For such feminist scholars, the blend of cattle, cash, and community pride resembles a marriage marketplace, where the value of a young woman is expressed in livestock numbers and dollar amount rather than her aspirations or agency. They argue that the young woman’s consent, though not always absent, becomes entangled in layers of clan pressure, family expectation, and traditional bargaining that rarely leave room for genuine autonomy.
To radical feminists, these competitions are not entertainment; they are reminders of why Jonglei state in particular and South Sudan in general continues to record alarmingly high rates of early and forced marriage, deep gender inequality, and limited social mobility for girls.
3. The Liberal Feminists: Marriage Competition as Cultural Agency
The liberal feminist rejects this framing as a simplistic reading of a complex cultural landscape. They argue that Dinka marriage systems, though deeply patriarchal, also contain spaces for women’s influence, negotiation, and strategic agency. In their view, women like Atong Aguto and Athiak Dau are not passive objects; they are central actors whose preferences, alliances, and personal choices shape the outcome of the marriage competitions.
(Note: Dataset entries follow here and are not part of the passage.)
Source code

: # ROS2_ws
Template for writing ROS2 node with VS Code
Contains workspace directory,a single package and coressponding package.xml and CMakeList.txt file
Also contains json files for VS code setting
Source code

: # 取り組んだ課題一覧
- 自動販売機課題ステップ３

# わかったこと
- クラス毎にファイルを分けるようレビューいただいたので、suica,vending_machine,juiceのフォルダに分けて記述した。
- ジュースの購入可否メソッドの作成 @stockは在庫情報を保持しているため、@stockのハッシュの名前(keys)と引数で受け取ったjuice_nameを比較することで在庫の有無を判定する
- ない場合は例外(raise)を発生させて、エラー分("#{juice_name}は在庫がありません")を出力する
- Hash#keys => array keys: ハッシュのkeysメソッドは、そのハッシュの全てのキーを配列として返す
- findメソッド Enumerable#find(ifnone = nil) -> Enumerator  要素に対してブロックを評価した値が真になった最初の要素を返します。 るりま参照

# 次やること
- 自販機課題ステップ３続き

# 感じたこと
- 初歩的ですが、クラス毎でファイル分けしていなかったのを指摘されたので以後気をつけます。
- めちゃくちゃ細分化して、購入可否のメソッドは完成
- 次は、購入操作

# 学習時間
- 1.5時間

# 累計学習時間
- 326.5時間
Secondly, to the liberal feminist, participation in one’s cultural traditions can itself be a form of empowerment, especially for diaspora-born youth seeking identity and belonging. Thirdly, not all practices that involve exchange or competition are inherently oppressive; context, agency, and consent matter.
To the liberal feminist, dismissing these marriage competitions as “commercialisation of women” risks imposing external feminist frameworks that fail to appreciate the lived realities and cultural meanings within cattle-keeping communities in South Sudan.
4. The Pan-African Feminists: A Deeply Complicated Practice
Between these camps lies the uneasy middle where organisations like ChildBride Solidarity (CBS) operate. ChildBride Solidarity (CBS) recognises the beauty and cultural depth of Dinka marriage rituals, yet also confronts their darker consequences.
In Jonglei state, where bride wealth inflation has skyrocketed, marriage competitions reinforce the pressure to marry girls early before “market value declines”, intensify community rivalries and sometimes trigger violence between clans, and encourage poor families to treat daughters as economic lifelines. For ChildBride Solidarity (CBS), the problem is not just culture but the escalation, commercialisation, and spectacle of it, where social media amplifies patriarchal norms at a scale the ancestors never imagined.
Thus, the feminist debate finds an uncanny echo in the marriage arenas of South Sudan: Is economic exchange inherently exploitative, or can women navigate it strategically? Does participation signal oppression or empowerment? Can a practice be cultural and harmful at the same time? Who gets to decide, external feminists, community elders, or the young women themselves?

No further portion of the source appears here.